(Data extracted from a collection)
====

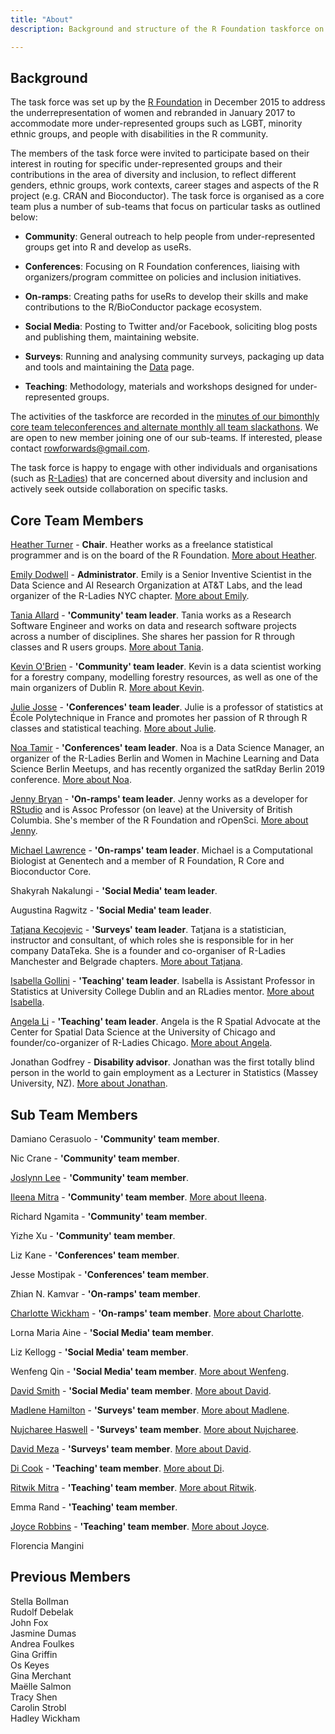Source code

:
 ```yaml
---
title: "About"
description: Background and structure of the R Foundation taskforce on women and other under-represented groups

---
```


## Background

The task force was set up by the [R Foundation](https://www.r-project.org/foundation/) in December 2015 to address the underrepresentation of women and rebranded in January 2017 to accommodate more under-represented groups such as LGBT, minority ethnic groups, and people with disabilities in the R community.

The members of the task force were invited to participate based on their interest in routing for specific under-represented groups and their contributions in the area of diversity and inclusion, to reflect different genders, ethnic groups, work contexts, career stages and aspects of the R project (e.g. CRAN and Bioconductor). The task force is organised as a core team plus a number of sub-teams that focus on particular tasks as outlined below:

* **Community**: General outreach to help people from under-represented groups get into R and develop as useRs.

* **Conferences**: Focusing on R Foundation conferences, liaising with organizers/program committee on policies and inclusion initiatives.

* **On-ramps**: Creating paths for useRs to develop their skills and make contributions to the R/BioConductor package ecosystem.

* **Social Media**: Posting to Twitter and/or Facebook, soliciting blog posts and publishing them, maintaining website. 

* **Surveys**: Running and analysing community surveys, packaging up data and tools and maintaining the [Data](https://forwards.github.io/data/) page.

* **Teaching**: Methodology, materials and workshops designed for under-represented groups. 

The activities of the taskforce are recorded in the [minutes of our bimonthly core team teleconferences and alternate monthly all team slackathons](https://github.com/forwards/meetings-public). We are open to new member joining one of our sub-teams. If interested, please contact <rowforwards@gmail.com>.

The task force is happy to engage with other individuals and organisations (such as [R-Ladies](http://r-ladies.org)) that are concerned about diversity and inclusion and actively seek outside collaboration on specific tasks. 

## Core Team Members

[Heather Turner](https://uk.linkedin.com/in/heathrturnr) - **Chair**. Heather works as a freelance statistical programmer and is on the board of the R Foundation. [More about Heather](http://heatherturner.net/).

[Emily Dodwell](https://www.linkedin.com/in/emdodwell/) - **Administrator**. Emily is a Senior Inventive Scientist in the Data Science and AI Research Organization at AT&T Labs, and the lead organizer of the R-Ladies NYC chapter. [More about Emily](https://twitter.com/emdodwell).

[Tania Allard](https://www.linkedin.com/in/taniasanchezmonroy/) - **'Community' team leader**. Tania works as a Research Software Engineer and works on data and research software projects across a number of disciplines. She shares her passion for R through classes and R users groups. [More about Tania](https://bitsandchips.me/).

[Kevin O'Brien](https://ie.linkedin.com/in/kobriendublin) - **'Community' team leader**. Kevin is a data scientist working for a forestry company, modelling forestry resources, as well as one of the main organizers of Dublin R. [More about Kevin](www.twitter.com/DragonflyStats).

[Julie Josse](https://www.linkedin.com/in/julie-josse-4886a2140/) - **'Conferences' team leader**. Julie is a professor of statistics at École Polytechnique in France and promotes her passion of R through R classes and statistical teaching. [More about Julie](http://juliejosse.com/).

[Noa Tamir](https://www.linkedin.com/in/noatamir) - **'Conferences' team leader**. Noa is a Data Science Manager, an organizer of the R-Ladies Berlin and Women in Machine Learning and Data Science Berlin Meetups, and has recently organized the satRday Berlin 2019 conference. [More about Noa](noatamir.com).

[Jenny Bryan](https://twitter.com/JennyBryan) - **'On-ramps' team leader**. Jenny works as a developer for [RStudio](https://www.rstudio.com) and is Assoc Professor (on leave) at the University of British Columbia. She's member of the R Foundation and rOpenSci. [More about Jenny](https://www.stat.ubc.ca/~jenny/).

[Michael Lawrence](https://www.linkedin.com/in/michael-lawrence-74a9b482/) - **'On-ramps' team leader**. Michael is a Computational Biologist at Genentech and a member of R Foundation, R Core and Bioconductor Core. 

Shakyrah Nakalungi - **'Social Media' team leader**.

Augustina Ragwitz - **'Social Media' team leader**.

[Tatjana Kecojevic](https://www.linkedin.com/in/tatjana-kecojevic-803704143/) - **'Surveys' team leader**. Tatjana is a statistician, instructor and consultant, of which roles she is responsible for in her company DataTeka. She is a founder and co-organiser of R-Ladies Manchester and Belgrade chapters. [More about Tatjana](https://tanjakec.github.io/).

[Isabella Gollini](https://www.linkedin.com/in/isabellagollini/) - **'Teaching' team leader**. Isabella is Assistant Professor in Statistics at University College Dublin and an RLadies mentor. [More about Isabella](https://sites.google.com/site/isabellagollini/).

[Angela Li](https://www.linkedin.com/in/civicangela/) - **'Teaching' team leader**. Angela is the R Spatial Advocate at the Center for Spatial Data Science at the University of Chicago and founder/co-organizer of R-Ladies Chicago. [More about Angela](https://angela-li.github.io/).

Jonathan Godfrey - **Disability advisor**. Jonathan was the first totally blind person in the world to gain employment as a Lecturer in Statistics (Massey University, NZ). [More about Jonathan](https://R-Resources.massey.ac.nz/BrailleR).


## Sub Team Members

Damiano Cerasuolo - **'Community' team member**.

Nic Crane - **'Community' team member**.

[Joslynn Lee](https://www.linkedin.com/in/joslynnlee/) - **'Community' team member**.

[Ileena Mitra](https://www.linkedin.com/in/ileena-mitra-86a5955a/) - **'Community' team member**. [More about Ileena](https://ileenamitra.github.io/).

Richard Ngamita - **'Community' team member**.

Yizhe Xu - **'Community' team member**.

Liz Kane - **'Conferences' team member**.

Jesse Mostipak - **'Conferences' team member**.

Zhian N. Kamvar - **'On-ramps' team member**.

[Charlotte Wickham](https://www.linkedin.com/in/charlotte-wickham-793a011a) - **'On-ramps' team member**. [More about Charlotte](http://cwick.co.nz).

Lorna Maria Aine - **'Social Media' team member**.

Liz Kellogg - **'Social Media' team member**.

Wenfeng Qin - **'Social Media' team member**. [More about Wenfeng](https://github.com/qinwf).

[David Smith](https://www.linkedin.com/in/dmsmith/) - **'Social Media' team member**. [More about David](https://developer.microsoft.com/en-us/advocates/david-smith).

[Madlene Hamilton](https://www.linkedin.com/in/madlenehamilton/) - **'Surveys' team member**. [More about Madlene](https://twitter.com/madlenehamilton).

[Nujcharee Haswell](https://www.linkedin.com/in/nujcharee-haswell-นุชรี-แฮสเวล-55a86729/) - **'Surveys' team member**. [More about Nujcharee](https://twitter.com/nujcharee).

[David Meza](https://www.linkedin.com/in/davidmeza1/) - **'Surveys' team member**. [More about David](https://knowledger.rbind.io/).

[Di Cook](http://dicook.org) - **'Teaching' team member**. [More about Di](https://github.com/dicook).

[Ritwik Mitra](www.linkedin.com/in/riikmitra) - **'Teaching' team member**. [More about Ritwik](https://twitter.com/riikmitra).

Emma Rand - **'Teaching' team member**.

[Joyce Robbins](https://www.linkedin.com/in/joycerobbins/) - **'Teaching' team member**. [More about Joyce](http://www.joyce-robbins.com/about/).

Florencia Mangini

## Previous Members

Stella Bollman  
Rudolf Debelak  
John Fox  
Jasmine Dumas  
Andrea Foulkes  
Gina Griffin  
Os Keyes  
Gina Merchant  
Maëlle Salmon  
Tracy Shen  
Carolin Strobl  
Hadley Wickham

====

● **Problem requirements**: Exactly the lines from the one containing "Gina Merchant" through the final line of the records must appear in your reply, and no others.

● **Task answer**:
Gina Merchant  
Maëlle Salmon  
Tracy Shen  
Carolin Strobl  
Hadley Wickham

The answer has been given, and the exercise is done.